D'autres membres du camp Macron ont appelé leurs électeurs à ne pas soutenir les membres de LFI, estimant que ni le RN, ni le parti de Jean-Luc Mélenchon, qui fait partie de la coalition de gauche, ne devraient obtenir de nouvelles voix.

Pour Mathias Bernard, spécialiste de l'histoire politique française et président de l'université de Clermont Auvergne, "les désistements ou, à l'inverse, les triangulaires sont la clé de l'élection".

"Si chacun des trois blocs fait cavalier seul au second tour, le RN a toutes les chances d'obtenir la majorité absolue. S'il y a une sorte de 'front républicain', ce sera plus difficile pour le RN", a-t-il déclaré à Euronews.

"Toutefois, il n'est pas certain que ce "front républicain" se matérialise, a-t-il ajouté.
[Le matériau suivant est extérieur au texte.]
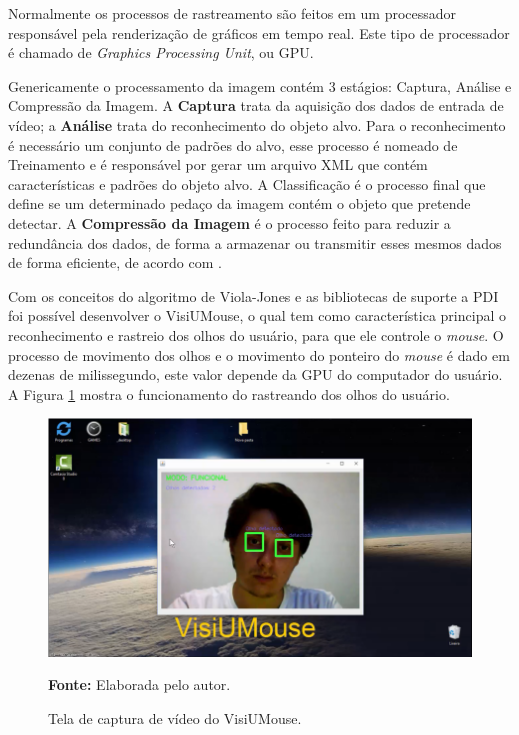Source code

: Normalmente os processos de rastreamento são feitos em um processador responsável pela renderização de gráficos em tempo real. Este tipo de processador é chamado de \textit{Graphics Processing Unit}, ou GPU.

Genericamente o processamento da imagem contém 3 estágios: Captura, Análise e Compressão da Imagem. A \textbf{Captura} trata da aquisição dos dados de entrada de vídeo; a \textbf{Análise} trata do reconhecimento do objeto alvo. Para o reconhecimento é necessário um conjunto de padrões do alvo, esse processo é nomeado de Treinamento e é responsável por gerar um arquivo XML que contém características e padrões do objeto alvo. A Classificação é o processo final que define se um determinado pedaço da imagem contém o objeto que pretende detectar. A \textbf{Compressão da Imagem} é o processo feito para reduzir a redundância dos dados, de forma a armazenar ou transmitir esses mesmos dados de forma eficiente, de acordo com .

Com os conceitos do algoritmo de Viola-Jones e as bibliotecas de suporte a PDI foi possível desenvolver o VisiUMouse, o qual tem como característica principal o reconhecimento e rastreio dos olhos do usuário, para  que ele controle o \textit{mouse}. O processo de movimento dos olhos e o movimento do ponteiro do \textit{mouse} é dado em dezenas de milissegundo, este valor depende da GPU do computador do usuário. A Figura \ref{fig:visiumouse-1} mostra o funcionamento do rastreando dos olhos do usuário.
\begin{figure}[H]
\centering
\caption{Tela de captura de vídeo do VisiUMouse.}
\includegraphics[scale=.4]{img/visiumouse-1.png}

 {\fontsize{11}{11}\selectfont \textbf{Fonte:} Elaborada pelo autor.}
\label{fig:visiumouse-1}
\end{figure}

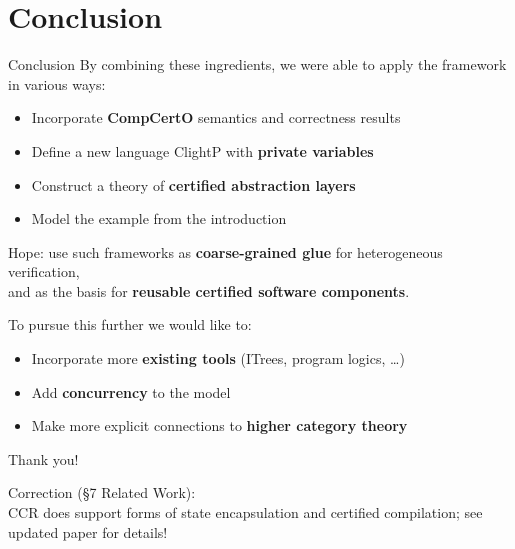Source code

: \documentclass[aspectratio=1610,mathserif]{beamer}
\begin{document}
\section{Conclusion}

\begin{frame}{Conclusion} %
  By combining these ingredients,
  we were able to apply the framework in various ways:
  \begin{itemize}
    \item Incorporate \textbf{CompCertO} semantics and correctness results
    \item Define a new language ClightP with \textbf{private variables}
    \item Construct a theory of \textbf{certified abstraction layers}
    \item Model the example from the introduction
  \end{itemize}

  \pause
  Hope:
  use such frameworks as
    \textbf{coarse-grained glue} for heterogeneous verification, \\
    and as the basis for
    \textbf{reusable certified software components}.

  \pause
  To pursue this further we would like to:
  \begin{itemize}
    \item Incorporate more \textbf{existing tools} (ITrees, program logics, \ldots)
    \item Add \textbf{concurrency} to the model
    \item Make more explicit connections to \textbf{higher category theory}
  \end{itemize}
\end{frame}

\begin{frame} %
  \vspace{8em}
  \begin{center}
    \Large
    Thank you!
  \end{center}
  \vspace{8em}
  \footnotesize
  Correction (\S{}7 Related Work): \\
    CCR does support forms of state encapsulation and certified compilation;
    see updated paper for details!
\end{frame}

\appendix
\end{document}
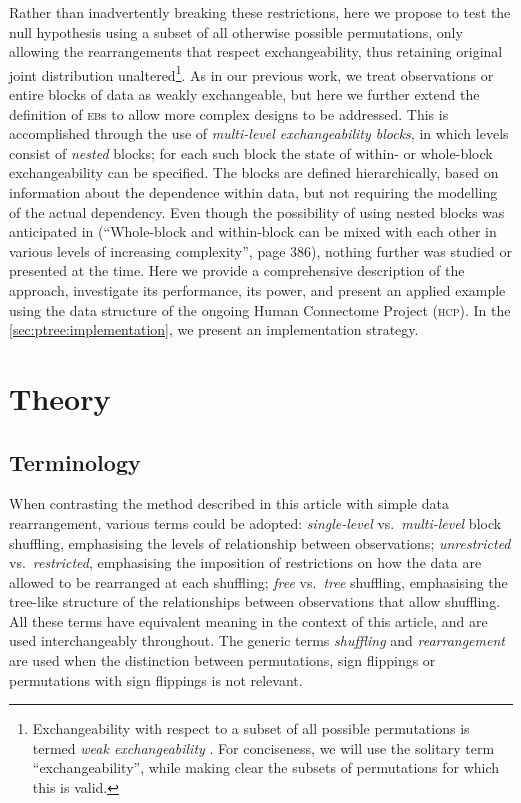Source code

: Rather than inadvertently breaking these restrictions, here we propose to test the null hypothesis using a subset of all otherwise possible permutations, only allowing the rearrangements that respect exchangeability, thus retaining original joint distribution unaltered\footnote{Exchangeability with respect to a subset of all possible permutations is termed \emph{weak exchangeability} \citep{Good2005}. For conciseness, we will use the solitary term ``exchangeability'', while making clear the subsets of permutations for which this is valid.}. As in our previous work, we treat observations or entire blocks of data as weakly exchangeable, but here we further extend the definition of \textsc{eb}s to allow more complex designs to be addressed. This is accomplished through the use of \emph{multi-level exchangeability blocks}, in which levels consist of \emph{nested} blocks; for each such block the state of within- or whole-block exchangeability can be specified. The blocks are defined hierarchically, based on information about the dependence within data, but not requiring the modelling of the actual dependency. Even though the possibility of using nested blocks was anticipated in \citet{Winkler2014} (``Whole-block and within-block can be mixed with each other in various levels of increasing complexity'', page 386), nothing further was studied or presented at the time. Here we provide a comprehensive description of the approach, investigate its performance, its power, and present an applied example using the data structure of the ongoing Human Connectome Project (\textsc{hcp}). In the \ref{sec:ptree:implementation}, we present an implementation strategy.

\section{Theory}

\subsection{Terminology}

When contrasting the method described in this article with simple data rearrangement, various terms could be adopted: \emph{single-level} vs.\ \emph{multi-level} block shuffling, emphasising the levels of relationship between observations; \emph{unrestricted} vs.\ \emph{restricted}, emphasising the imposition of restrictions on how the data are allowed to be rearranged at each shuffling; \emph{free} vs.\ \emph{tree} shuffling, emphasising the tree-like structure of the relationships between observations that allow shuffling. All these terms have equivalent meaning in the context of this article, and are used interchangeably throughout. The generic terms \emph{shuffling} and \emph{rearrangement} are used when the distinction between permutations, sign flippings or permutations with sign flippings is not relevant.

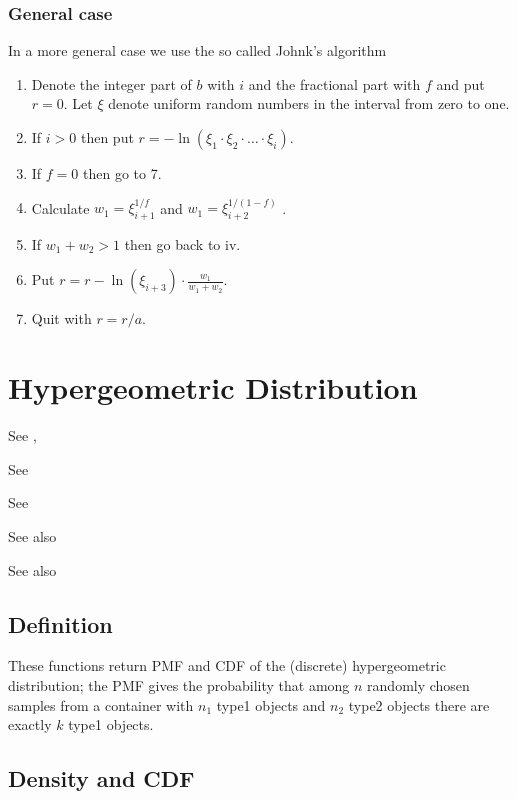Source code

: \subsubsection{General case}
In a more general case we use the so called Johnk's algorithm

\begin{enumerate}
	\item Denote the integer part of $b$ with $i$ and the fractional part with $f$ and put $r = 0$. Let $\xi$ denote uniform random numbers in the interval from zero to one.
	\item If $i > 0$ then put $r = - \ln(\xi_1 \cdot \xi_2 \cdot \ldots \cdot \xi_i)$.
	\item If $f = 0$ then go to 7.
	\item Calculate $w_1 = \xi_{i+1}^{1/f}$ and $w_1 = \xi_{i+2}^{1/(1-f)}$ .
	\item If $w_1 + w_2 > 1$ then go back to iv.
	\item Put $r = r - \ln(\xi_{i+3}) \cdot \frac{w_1}{w_1+w_2}$.
	\item Quit with $r = r/a$.
\end{enumerate}






\section{Hypergeometric Distribution}
\label{HypergeometricDistribution}


See \cite{Upton_1982}, \cite{Harkness_1964}

See \cite{ling_accuracy_1984}

See \cite{Knüsel_1987}

See also \cite{Conlon_1993}

See also \cite{Casagrande_1978}

\subsection{Definition}
\label{HypergeometricDistributionDefinition}

These functions return PMF and CDF of the (discrete) hypergeometric distribution;
the PMF gives the probability that among $n$ randomly chosen samples from a container
with $n_1$ type1 objects and $n_2$ type2 objects there are exactly $k$ type1 objects.



\subsection{Density and CDF}

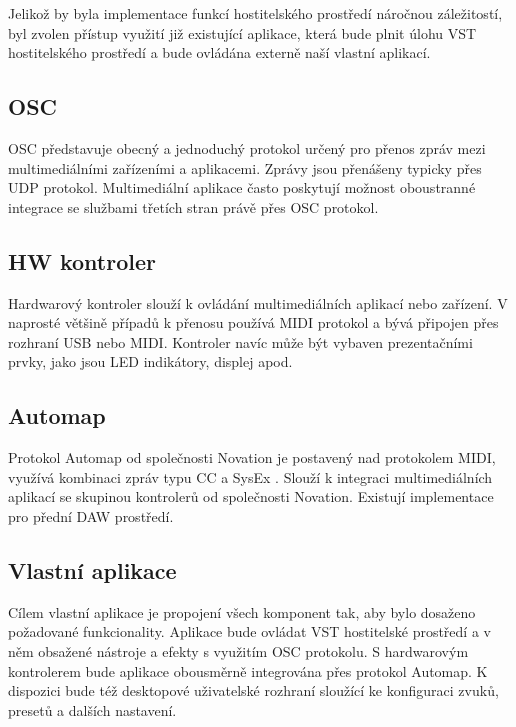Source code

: \documentclass[thesis=M,czech]{FITthesis}[2019/03/06]
\begin{document}
			Jelikož by byla implementace funkcí hostitelského prostředí náročnou záležitostí, byl zvolen přístup využití
			již existující aplikace, která bude plnit úlohu VST hostitelského prostředí a bude ovládána externě naší vlastní aplikací.
			
		\subsection{OSC}		
			OSC představuje obecný a jednoduchý protokol určený pro přenos zpráv mezi multimediálními zařízeními a aplikacemi\cite{osc}.
			Zprávy jsou přenášeny typicky přes UDP protokol. Multimediální aplikace často poskytují možnost oboustranné integrace
			se službami třetích stran právě přes OSC protokol.

		\subsection{HW kontroler}
			Hardwarový kontroler slouží k ovládání multimediálních aplikací nebo zařízení. V naprosté většině případů k přenosu používá MIDI protokol
			a bývá připojen přes rozhraní USB nebo MIDI. Kontroler navíc může být vybaven prezentačními prvky, jako jsou LED indikátory, displej apod.

		\subsection{Automap}
			Protokol Automap od společnosti Novation je postavený nad protokolem MIDI, využívá kombinaci zpráv typu CC a SysEx \cite{midi}\cite{automap}.
			Slouží k integraci multimediálních aplikací se skupinou kontrolerů od společnosti Novation. Existují implementace pro 
			přední DAW prostředí.

		\subsection{Vlastní aplikace}
			Cílem vlastní aplikace je propojení všech komponent tak, aby bylo dosaženo požadované funkcionality.
			Aplikace bude ovládat VST hostitelské prostředí a v něm obsažené nástroje a efekty s využitím OSC protokolu.
			S hardwarovým kontrolerem bude aplikace obousměrně integrována přes protokol Automap.
			K dispozici bude též desktopové uživatelské rozhraní sloužící ke konfiguraci zvuků, presetů a dalších nastavení.
\clearpage
\end{document}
Protesters gather at Place de la République in Paris on Sunday after the first round of legislative elections.
Protesters gather at Place de la République in Paris on Sunday after the first round of legislative elections. - Louise Delmotte/AP Photo

Forte participation aux élections anticipées

Plusieurs électeurs ont déclaré à Euronews avant le vote qu'ils étaient déçus par les politiques du président et qu'ils voulaient du changement.

La participation, qui est souvent faible en France, a augmenté de manière significative lors de ces élections.

Au premier tour des élections législatives de 2017 et 2022, le taux de participation n'avait pas atteint 50 %, selon les chiffres du ministère de l'Intérieur. Le premier tour de ce scrutin a vu la participation grimper à 66,7 %.

"La forte participation et le nombre réduit de candidats ont conduit à un nombre sans précédent de scrutins à trois au second tour", selon Célia Belin, directrice du bureau parisien du European Council on Foreign Relations.

Le refus de la coalition présidentielle de se retirer systématiquement en cas de présence de candidats LFI pourrait toutefois "accroître la confusion des électeurs anti-RN quant à la meilleure marche à suivre", a-t-elle déclaré.

Manon Aubry, députée européenne de gauche, a déclaré dimanche à la presse qu'elle avait rencontré de nombreux jeunes qui votaient pour la première fois, lorsqu'elle s'est rendue aux urnes, à Paris.

"Cette mobilisation, en particulier dans les quartiers défavorisés, devrait être saluée et amplifiée", a-t-elle déclaré.

Les résultats ont également suscité des manifestations dans tout le pays, des milliers d'électeurs de gauche s'étant rassemblés pour s'opposer à l'extrême droite.